Why it’s time to address the ethical dilemmas of artificial intelligence – Economic Times

The Future of Life Institute (FLI) was founded in March 2014 by eminent futurologists and researchers to reduce catastrophic and existential risks to humankind from advanced technologies like artificial intelligence (AI). Elon Musk, who is on FLI's advisory board, donated $10 million to jump-start research on AI safety because, in his words, 'with artificial intelligence, we are summoning the devil'. For something that everyone is singing hosannas to these days, and treating as a solution to almost all challenges faced by industry or healthcare or education, why this cautionary tale?

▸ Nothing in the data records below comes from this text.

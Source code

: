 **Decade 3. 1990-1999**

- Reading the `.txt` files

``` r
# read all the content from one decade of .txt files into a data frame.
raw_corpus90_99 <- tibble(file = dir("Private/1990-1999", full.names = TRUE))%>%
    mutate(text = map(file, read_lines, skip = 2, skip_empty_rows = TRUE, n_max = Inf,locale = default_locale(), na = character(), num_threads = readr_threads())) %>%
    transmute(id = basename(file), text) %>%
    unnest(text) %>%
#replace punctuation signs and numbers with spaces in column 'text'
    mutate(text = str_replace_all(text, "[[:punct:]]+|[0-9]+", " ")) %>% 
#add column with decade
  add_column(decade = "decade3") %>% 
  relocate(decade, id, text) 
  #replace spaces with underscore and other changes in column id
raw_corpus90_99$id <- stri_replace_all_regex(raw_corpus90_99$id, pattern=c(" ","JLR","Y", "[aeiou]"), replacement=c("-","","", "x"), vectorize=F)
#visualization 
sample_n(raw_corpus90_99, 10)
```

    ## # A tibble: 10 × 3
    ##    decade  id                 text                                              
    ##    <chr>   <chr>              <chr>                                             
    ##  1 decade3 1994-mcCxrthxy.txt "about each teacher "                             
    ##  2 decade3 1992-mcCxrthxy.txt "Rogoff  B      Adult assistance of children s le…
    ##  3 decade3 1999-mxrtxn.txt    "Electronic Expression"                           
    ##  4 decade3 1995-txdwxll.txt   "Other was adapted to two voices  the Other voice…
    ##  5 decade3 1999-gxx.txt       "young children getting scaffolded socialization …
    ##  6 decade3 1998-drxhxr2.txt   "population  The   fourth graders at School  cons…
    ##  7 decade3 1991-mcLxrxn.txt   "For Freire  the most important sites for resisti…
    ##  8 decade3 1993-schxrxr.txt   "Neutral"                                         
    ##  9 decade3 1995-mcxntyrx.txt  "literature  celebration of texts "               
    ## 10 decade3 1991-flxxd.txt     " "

AI's perceived risk isn't only from autonomous weapon systems that countries like the US, China, Israel and Turkey produce that can track and target humans and assets without human intervention. It's equally about the deployment of AI and such technologies for mass surveillance, adverse health interventions, contentious arrests and the infringement of fundamental rights. Not to mention about the vulnerabilities that dominant governments and businesses can insidiously create.

AI came into global focus in 1997 when IBM's Deep Blue beat world chess champion Garry Kasparov. We came to accept that the outcome was inevitable, considering it was a game based on logic. And that the ability of the computer to reference past games, figure options and select the most effective move instantly, is superior to what humans could ever do. When Google DeepMind's AlphaGo program bested the world's best Go player Lee Sedol in 2016, we learnt that AI could easily master games based on intuition too.

AI, AI, SirAs the United Nations Educational, Scientific and Cultural Organisation (Unesco) sharpened the focus in recognising the ethical dilemmas that AI could create, it has embarked on developing a legal, global document on the subject. Situations discussed include how a search engine can become an echo chamber upholding real-life biases and prejudices - like when we search for the 'greatest leaders of all time', and get a list of only male personalities. Or the quandary when a car brakes to avoid a jaywalker and shifts the risk from the pedestrian to the travellers in the car. Or when AI is exploited to study 346 Rembrandt paintings pixel by pixel, leveraging deep-learning algorithms to produce a magnificent, 3D-printed masterpiece that could deceive the best art experts and connoisseurs.

Then there is the AI-aided application of justice in legislation, administration, adjudication and arbitration. Unesco's quest to provide an ethical framework to ensure emerging technologies benefit humanity at large is, indeed, a noble one.

Interestingly, computer scientists at the Vienna University of Technology (TU Wein), Austria, are studying Indian Vedic texts, and applying them to mathematical logic. The idea is to develop reasoning tools to address deontic - relating to duty and obligation - concepts like prohibitions and commitments, to implement ethics in AI.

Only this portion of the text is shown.